Gaara memilih mengabaikkan pertanyaan Ino. Ia balikkan tubuhnya dan berjalan angkuh ke depan menghampiri mobil merah keluaran terbaru miliknya. Ia masuk dan tidak memperdulikan Ino yang sejak dari tadi mengejarnya. Beberapa langkah lahi Ino akan berhasil meraih ganggang pintu mobil merah itu. Tetapi, sebelum itu terjadi, Gaara sudah membawa pergi mobilnya menjauhi pelataran rumah megah ayahnya.

Airmata sudah mengenang di peluk mata Ino. Rasanya saat ini, Ino ingin menangis, melihat kepergian Gaara yang begitu saja.

Rasanya, baru beberapa menit yang lalu lelaki itu mengangkatnya tinggi ke langit dengan perlakuannya yang membuat Ino menjadi merasa nyaman. Tetapi, lelaki yang memiliki tato tulisan kanji 'Ai' di keningnya itu , dengan secepat kilat menghempaskannya ke bumi.

Semua perlakuan Gaara yang ia terima sungguh sangat membingungkan baginya. Ino benar-benar tidak mengerti dengan sikap lelaki berambut merah bata itu.

Merasakan ada tepukan di bahunya, menyadarkan Ino dari alam sadarnya. Ino buru-buru menghapus jejak airmatanya, sebelum seseorang melihatnya.

"Sudah. Mungkin saja Gaara menyuruhmu untuk beristirahat." Ucap Temari mencoba menghibur adik iparnya itu. "Ayo. Aku bantu kau beberes."

Untuk kesekian kalinya, Ino tidak protes dan hanya mengikuti ucapan keturunan Sabaku hari ini.

.

.

.

.

.

.

.

.

.

.

Keturunan terakhir Sabaku hari ini terlihat sangat sibuk di meja kerjanya.

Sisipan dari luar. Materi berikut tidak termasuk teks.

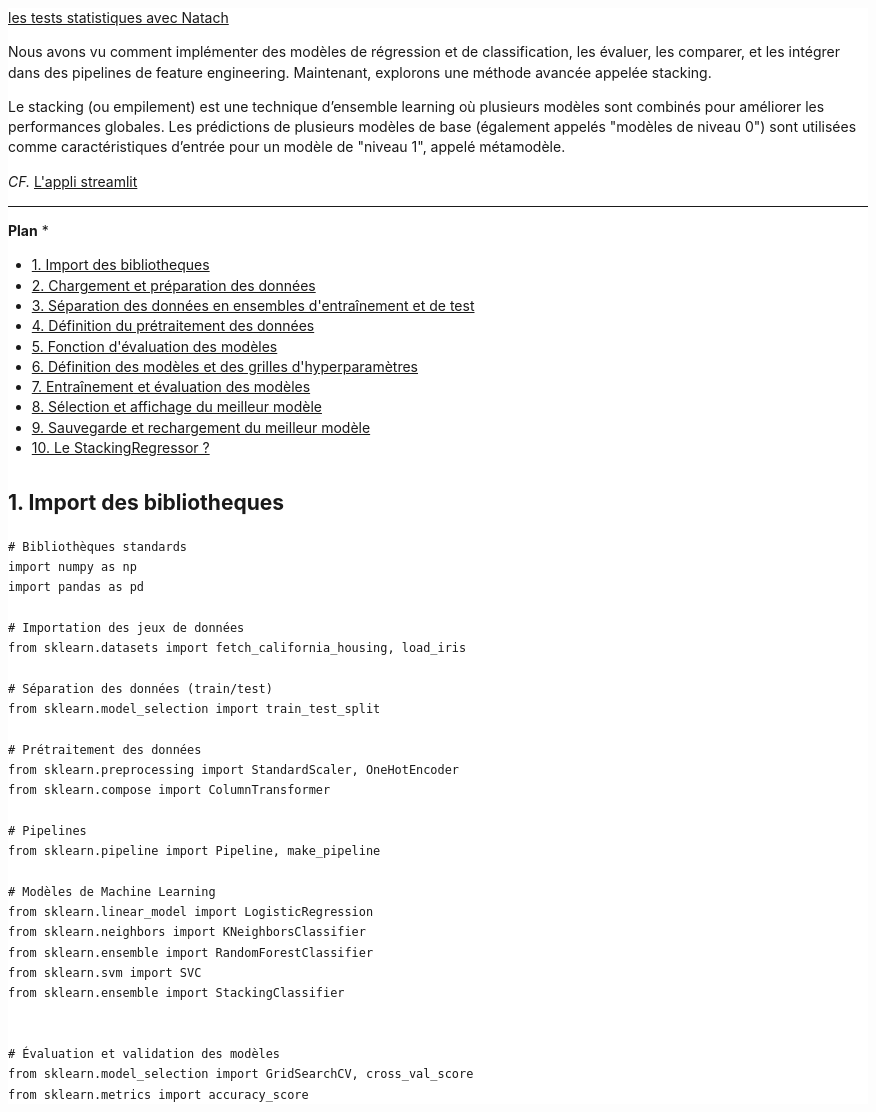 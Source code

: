 [les tests statistiques avec Natach](https://www.linkedin.com/posts/natacha-njongwa-yepnga_100joursdeml-lecoinstat-activity-7264901261139873792-Ygjy/?utm_source=share&utm_medium=member_desktop)

Nous avons vu comment implémenter des modèles de régression et de classification, les évaluer, les comparer, et les intégrer dans des pipelines de feature engineering. Maintenant, explorons une méthode avancée appelée stacking.

Le stacking (ou empilement) est une technique d’ensemble learning où plusieurs modèles sont combinés pour améliorer les performances globales. Les prédictions de plusieurs modèles de base (également appelés "modèles de niveau 0") sont utilisées comme caractéristiques d’entrée pour un modèle de "niveau 1", appelé métamodèle.

*CF.* [L'appli streamlit](https://machine-learning-edftkeykwjbfnr7dsab6cj.streamlit.app)

---



**Plan**  *

- [1. Import des bibliotheques](#1-import-des-bibliotheques)
- [2. Chargement et préparation des données](#2-chargement-et-préparation-des-données)
- [3. Séparation des données en ensembles d'entraînement et de test](#3-séparation-des-données-en-ensembles-dentraînement-et-de-test)
- [4. Définition du prétraitement des données](#4-définition-du-prétraitement-des-données)
- [5. Fonction d'évaluation des modèles](#5-fonction-dévaluation-des-modèles)
- [6. Définition des modèles et des grilles d'hyperparamètres](#6-définition-des-modèles-et-des-grilles-dhyperparamètres)
- [7. Entraînement et évaluation des modèles](#7-entraînement-et-évaluation-des-modèles)
- [8. Sélection et affichage du meilleur modèle](#8-sélection-et-affichage-du-meilleur-modèle)
- [9. Sauvegarde et rechargement du meilleur modèle](#9-sauvegarde-et-rechargement-du-meilleur-modèle)
- [10. Le StackingRegressor ?](#10-le-stackingregressor)




## 1. Import des bibliotheques
```
# Bibliothèques standards
import numpy as np
import pandas as pd

# Importation des jeux de données
from sklearn.datasets import fetch_california_housing, load_iris

# Séparation des données (train/test)
from sklearn.model_selection import train_test_split

# Prétraitement des données
from sklearn.preprocessing import StandardScaler, OneHotEncoder
from sklearn.compose import ColumnTransformer

# Pipelines
from sklearn.pipeline import Pipeline, make_pipeline

# Modèles de Machine Learning
from sklearn.linear_model import LogisticRegression
from sklearn.neighbors import KNeighborsClassifier
from sklearn.ensemble import RandomForestClassifier
from sklearn.svm import SVC
from sklearn.ensemble import StackingClassifier


# Évaluation et validation des modèles
from sklearn.model_selection import GridSearchCV, cross_val_score
from sklearn.metrics import accuracy_score
```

Sejak ia memutuskan pindah dari kediaman orangtuanya, Gaara yang sudah berjanji kepada sang ayah tercintai, sudah mulai menepati janjinya membantu menjalankan perusahaan Sabaku Corp.

Sudah saatnya baginya untuk membantu sang Ayah mengingat kedua kakaknya memiliki jalan yang berbeda dengannya. Temari yang berprofesi sebagai model papan atas, dan Kankuro yang memilih membuka gallery boneka kayu. Sementara Gaara sendiri sebenarnya tidak ingin seperti ayahnya yang selalu sibuk di perusahaan. Tetapi, karena jauh-jauh hari ia sudah memiliki kesepakatan dengan ayahnya, terpaksa Gaara harus melakukannya.

Sesibuk apapun ayahnya bekerja, ia tetaplah kepala keluarga yang bertanggung jawab dan sangat menyanyangi ketiga anaknya. Meski ia sibuk disinggahsananya, bukan berarti ayahnya tidak tahu perkembangan anak-anaknya.

Gaara yang memiliki sikap yang jauh berbeda dengan kedua kakaknya, membuat sang ayah lebih memperhatikannya—walau semua informasi yang ia terima tentang anak-anaknya dari orang kepercayaannya yang bernama Baki.

Saat Gaara sudah dinyatakan lulus dari Konoha High School, Ia meminta kepada sang ayahanda tercinta untuk hidup mandiri dan jauh dari orangtua. Mendengar permintaan putra bungsunya, membuat sang ayah murkah. Bukan tanpa alasan ayahnya, menolak permintaannya.

Mendapat penolakan dari ayahnya, membuat kepribadian Gaara menjadi jauh berbeda. Ia menjadi anak pembangkang, menghabiskan waktunya di dunia gemerlap, alcohol dan wanita menjadi hiburannya. Semua sikap Gaara, membuat ayahnya marah besar.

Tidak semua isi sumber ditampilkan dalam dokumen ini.